What to do:
After locating the line with "each customer. |" in the data that follows, return it and every later line exactly, up to and including the line with "start_date | | |".

*** Block opens ***

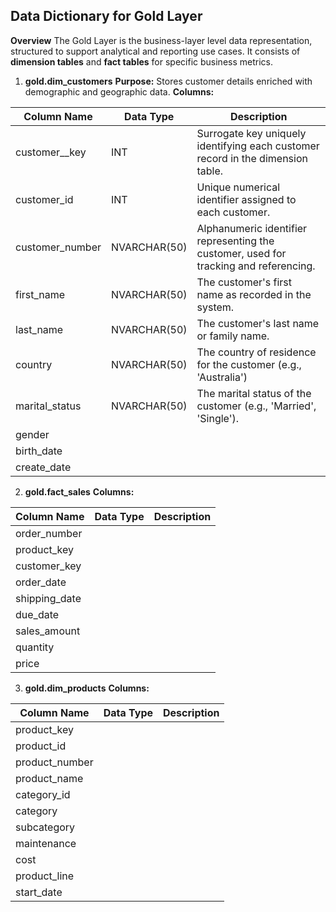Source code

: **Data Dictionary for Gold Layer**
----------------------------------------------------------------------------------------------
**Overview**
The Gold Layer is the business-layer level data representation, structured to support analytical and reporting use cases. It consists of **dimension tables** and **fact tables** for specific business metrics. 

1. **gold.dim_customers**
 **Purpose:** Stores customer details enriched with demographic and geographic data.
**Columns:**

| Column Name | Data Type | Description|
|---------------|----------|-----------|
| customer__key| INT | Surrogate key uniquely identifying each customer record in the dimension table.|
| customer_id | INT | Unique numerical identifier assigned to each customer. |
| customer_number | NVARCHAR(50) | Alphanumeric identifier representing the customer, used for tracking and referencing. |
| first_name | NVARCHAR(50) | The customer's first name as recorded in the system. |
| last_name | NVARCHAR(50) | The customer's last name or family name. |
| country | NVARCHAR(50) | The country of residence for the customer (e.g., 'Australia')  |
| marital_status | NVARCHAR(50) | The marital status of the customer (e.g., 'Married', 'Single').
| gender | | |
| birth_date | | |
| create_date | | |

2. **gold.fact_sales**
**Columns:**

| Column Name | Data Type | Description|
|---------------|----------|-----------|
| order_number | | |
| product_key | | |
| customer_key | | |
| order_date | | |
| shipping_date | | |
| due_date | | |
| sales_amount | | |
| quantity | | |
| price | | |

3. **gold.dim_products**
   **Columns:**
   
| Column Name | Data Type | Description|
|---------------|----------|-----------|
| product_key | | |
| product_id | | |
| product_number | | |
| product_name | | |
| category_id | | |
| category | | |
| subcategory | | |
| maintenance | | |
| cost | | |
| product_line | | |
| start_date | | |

*** Block closes ***
*** Block opens ***

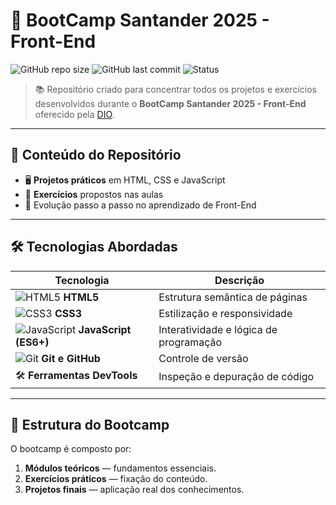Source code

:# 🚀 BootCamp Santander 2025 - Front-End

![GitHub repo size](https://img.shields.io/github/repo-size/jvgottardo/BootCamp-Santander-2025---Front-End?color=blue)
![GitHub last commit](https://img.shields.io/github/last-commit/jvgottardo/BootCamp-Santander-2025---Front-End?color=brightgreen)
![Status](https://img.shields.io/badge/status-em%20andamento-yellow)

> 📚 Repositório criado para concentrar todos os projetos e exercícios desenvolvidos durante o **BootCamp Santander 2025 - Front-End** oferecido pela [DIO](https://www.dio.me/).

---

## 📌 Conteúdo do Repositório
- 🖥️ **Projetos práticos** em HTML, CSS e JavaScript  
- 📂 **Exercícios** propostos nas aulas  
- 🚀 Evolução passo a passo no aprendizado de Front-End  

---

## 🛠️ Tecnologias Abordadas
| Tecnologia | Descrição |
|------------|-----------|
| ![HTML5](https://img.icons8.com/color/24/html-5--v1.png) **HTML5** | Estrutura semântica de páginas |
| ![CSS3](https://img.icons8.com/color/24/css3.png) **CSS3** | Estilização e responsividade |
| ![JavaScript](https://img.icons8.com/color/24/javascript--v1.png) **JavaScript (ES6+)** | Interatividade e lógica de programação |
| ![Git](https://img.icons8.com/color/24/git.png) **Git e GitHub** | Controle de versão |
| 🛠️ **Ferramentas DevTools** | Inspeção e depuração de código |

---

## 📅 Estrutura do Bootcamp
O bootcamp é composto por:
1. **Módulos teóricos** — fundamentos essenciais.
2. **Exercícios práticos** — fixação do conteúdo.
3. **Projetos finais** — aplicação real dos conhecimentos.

*** Block closes ***

Result:
| customer_id | INT | Unique numerical identifier assigned to each customer. |
| customer_number | NVARCHAR(50) | Alphanumeric identifier representing the customer, used for tracking and referencing. |
| first_name | NVARCHAR(50) | The customer's first name as recorded in the system. |
| last_name | NVARCHAR(50) | The customer's last name or family name. |
| country | NVARCHAR(50) | The country of residence for the customer (e.g., 'Australia')  |
| marital_status | NVARCHAR(50) | The marital status of the customer (e.g., 'Married', 'Single').
| gender | | |
| birth_date | | |
| create_date | | |

2. **gold.fact_sales**
**Columns:**

| Column Name | Data Type | Description|
|---------------|----------|-----------|
| order_number | | |
| product_key | | |
| customer_key | | |
| order_date | | |
| shipping_date | | |
| due_date | | |
| sales_amount | | |
| quantity | | |
| price | | |

3. **gold.dim_products**
   **Columns:**
   
| Column Name | Data Type | Description|
|---------------|----------|-----------|
| product_key | | |
| product_id | | |
| product_number | | |
| product_name | | |
| category_id | | |
| category | | |
| subcategory | | |
| maintenance | | |
| cost | | |
| product_line | | |
| start_date | | |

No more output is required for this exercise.